Sizi Başar Başarır’ın okuma alışkanlıkları sorularıma verdiği cevaplarla baş başa bırakıyorum.   

 

Okumayı sevmenize vesile olan ilk kitap veya yazar kimdi? Bu kitap ya da yazarın üzerinizde nasıl bir etkisi oldu?

Korkarım okumaya Kemalettin Tuğcu ile başladım. İlkokul yıllarıydı. Önce hangisinden başladım çok emin değilim. Üç Arkadaş, Köye Gelen Yabancı ya da Köprü Altı Çocukları olabilir. Pasifik’te bir Türk Genci de. Yetim Malı da... Mühim değil zaten, hepsini, bütün diziyi su gibi içmiş, adeta yalayıp yutmuştum. Etkisi biraz tuhaf oldu. Duygusal bir travmadan söz edemeyiz. Yani okuduklarımın gerçek olmadığının farkındaydım. Kurgunun içinde eriyip gitmek gibi değildi de “bu adam bunları nasıl yazıyor?” sorusunun içinde kaybolmuştum. Sanırım ilk tepkim oturup kendi metnimi yazmaya başlamak oldu.

 

Günlük yaşamınızda okuma alışkanlıklarınız nasıl bir yer tutuyor? Kendinize has bir okuma rutininiz var mı?
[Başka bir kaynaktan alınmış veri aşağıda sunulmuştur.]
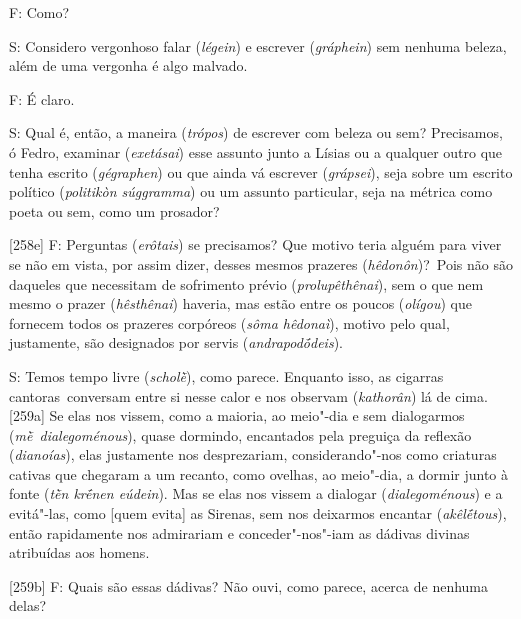  

F: Como?

 

S: Considero vergonhoso falar (\emph{légein}) e escrever
(\emph{gráphein}) sem nenhuma beleza, além de uma vergonha é algo
malvado.

 

F: É claro.

 

S: Qual é, então, a maneira (\emph{trópos}) de escrever com beleza ou sem?
Precisamos, ó Fedro, examinar (\emph{exetásai}) esse assunto junto a
Lísias ou a qualquer outro que tenha escrito (\emph{gégraphen}) ou que
ainda vá escrever (\emph{grápsei}), seja sobre um escrito político
(\emph{politikòn súggramma}) ou um assunto particular, seja na métrica
como poeta ou sem, como um prosador?

 

[258e] F: Perguntas (\emph{erôtais}) se precisamos? Que motivo teria
alguém para viver se não em vista, por assim dizer, desses mesmos
prazeres (\emph{hêdonôn})?~Pois não são daqueles que necessitam de
sofrimento prévio (\emph{prolupêthênai}), sem o que nem mesmo o prazer
(\emph{hêsthênai}) haveria, mas estão entre os poucos (\emph{olígou})
que fornecem todos os prazeres corpóreos (\emph{sôma hêdonaì}), motivo
pelo qual, justamente, são designados por servis (\emph{andrapodṓdeis}).

 

S: Temos tempo livre (\emph{scholḕ}), como parece. Enquanto isso, as
cigarras cantoras~conversam entre si nesse calor e nos observam
(\emph{kathorân}) lá de cima. [259a] Se elas nos vissem, como a
maioria, ao meio"-dia e sem dialogarmos (\emph{mḕ~dialegoménous}), quase
dormindo, encantados pela preguiça da reflexão (\emph{dianoías}), elas
justamente nos desprezariam, considerando"-nos como criaturas cativas que
chegaram a um recanto, como ovelhas, ao meio"-dia, a dormir junto à fonte
(\emph{tḕn krḗnen eúdein}). Mas se elas nos vissem a dialogar
(\emph{dialegoménous}) e a evitá"-las, como [quem evita] as Sirenas,
sem nos deixarmos encantar (\emph{akêlḗtous}), então rapidamente nos
admirariam e conceder"-nos"-iam as dádivas divinas atribuídas aos homens.

 

[259b] F: Quais são essas dádivas? Não ouvi, como parece, acerca de
nenhuma delas?

 

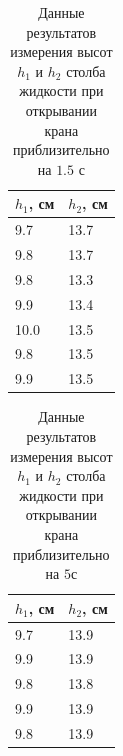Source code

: \documentclass[12pt]{article}
\begin{document}
\begin{table}[H]
    \centering
    \begin{tabular}{|l|l|}
        \hline
        $h_1$, см & $h_2$, см  \\
        \hline
        9.7       & 13.7        \\ 
        9.8       & 13.7        \\ 
        9.8       & 13.3        \\ 
        9.9       & 13.4        \\ 
        10.0      & 13.5        \\ 
        9.8       & 13.5        \\ 
        9.9       & 13.5        \\ 
        \hline
    \end{tabular}
    \caption{Данные результатов измерения высот $h_1$ и $h_2$ столба жидкости при открывании крана
        приблизительно на $1.5$ с}
    \label{tab:2}
\end{table}
\begin{table}[H]
    \centering
    \begin{tabular}{|l|l|}
        \hline
        $h_1$, см & $h_2$, см \\ 
        \hline
        9.7       & 13.9      \\ 
        9.9       & 13.9      \\ 
        9.8       & 13.8      \\ 
        9.9       & 13.9      \\ 
        9.8       & 13.9      \\ 
        \hline
    \end{tabular}
    \caption{Данные результатов измерения высот $h_1$ и $h_2$ столба жидкости при открывании крана
        приблизительно на $5$с}
    \label{tab:3}
\end{table}
\end{document}
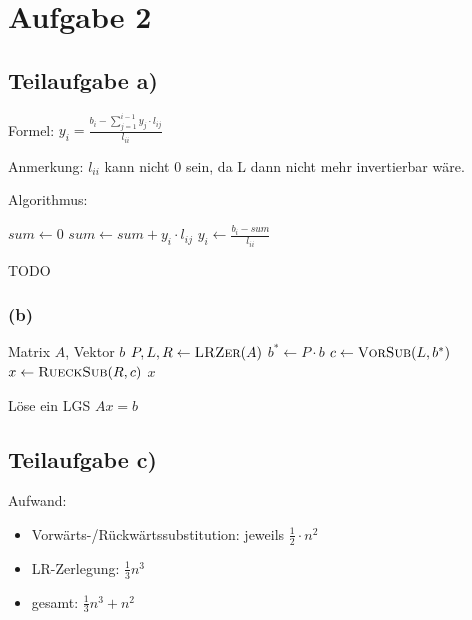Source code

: \section*{Aufgabe 2}
\subsection*{Teilaufgabe a)}
Formel: $y_i = \frac{b_i - \sum_{j=1}^{i-1} y_j \cdot l_{ij}}{l_{ii}} $

Anmerkung: $l_{ii}$ kann nicht $0$ sein, da L dann nicht mehr invertierbar wäre.

Algorithmus:

\begin{algorithm}[H]
    \begin{algorithmic}
			\State $sum \gets 0$
				\State $sum \gets sum + y_i \cdot l_{ij}$
			\EndFor
			\State $y_i \gets \frac{b_i - sum}{l_{ii}}$
		\EndFor
    \end{algorithmic}
\caption{TODO}
\end{algorithm}

\subsubsection*{(b)}
\begin{algorithm}[H]
    \begin{algorithmic}
    \Require Matrix $A$, Vektor $b$
    	\State $P, L, R \gets \Call{LRZer}{A}$
		\State $b^* \gets P \cdot b$
		\State $c \gets \Call{VorSub}{L, b^*}$
		\State $x \gets \Call{RueckSub}{R, c}$
		\State \Return $x$
	\EndProcedure
    \end{algorithmic}
\caption{Löse ein LGS $Ax = b$}
\end{algorithm}

\subsection*{Teilaufgabe c)}
Aufwand:
\begin{itemize}
\item Vorwärts-/Rückwärtssubstitution: jeweils $\frac{1}{2} \cdot n^2$
\item LR-Zerlegung: $\frac{1}{3}n^3$
\item gesamt: $\frac{1}{3}n^3+n^2$
\end{itemize}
Rutin denemez. Gel-gitler halinde okurum ben. Kimi zaman günde 700 sayfaya kadar çıkar. Kimi zaman da sıfır çeker.

 

Bir kitabı seçerken sizi en çok etkileyen unsurlar neler? Kapak tasarımı, yazar, tür, yoksa tavsiyeler mi?

Başlık çok önemli. Kapak tam değil, ama itici olmamalı. Yanıltıcı kapaklara çok kılım. Değerli tasarım erbabından hassaten rica ediyorum, içeriğine bakmadan kitaplara kapak yapmasınlar. Türkçe yazan her yazarın en az bir kitabını okumaya gayret ederim. Tavsiye makamında bir tek değerli eşim oturur. O “oku” diyorsa mutlaka okurum.

 

Aynı kitabı birden fazla kez okuduğunuz olur mu? Evetse, sizi tekrar tekrar okumaya iten nelerde nelerdir?

Zorunda kalmadıkça, yani çok hatırlamam gerekmedikçe aynı kitabı iki kere okumam. Seyrek olarak bazı kitapların bazı parçalarını... Misal, Saatleri Ayarlama Enstitüsü’ndeki halanın dirilme sahnesini eğlence olsun diye tekrar tekrar ve yüksek sesle okumuşluğum vardır. Alkolün etkisiyle tabii.

 

Uzun süre etkisinden çıkamadığınız bir kitap var mı? Eğer varsa, bu kitabın sizi etkileyen kısmı neydi?

Epeydir böyle bir şey yaşamadım. Ama 35 sene önce Tutunamayanlar’ı okuduğumda çarpılmıştım. Çok iyi hatırlıyorum. Beni o zamanlar etkileyen sanırım yazarın kendine biçtiği o sonsuz özgürlüktü. Kitabı okuyordum ama aynı zamanda sanki Atay’la birlikte masaya oturmuş, ben de yazıyor gibiydim. Yazsam ben de böyle yazmak isterim kafası.

 

Başucunuzda her zaman bulunmasını istediğiniz bir kitap var mı? Bu kitap hangisi?

Başucumda ödenmesi gereken faturalar duruyor.

 

Bir kitabı yarım bırakmak sizin için zor bir karar mı, yoksa kolayca yapabildiğiniz bir şey mi?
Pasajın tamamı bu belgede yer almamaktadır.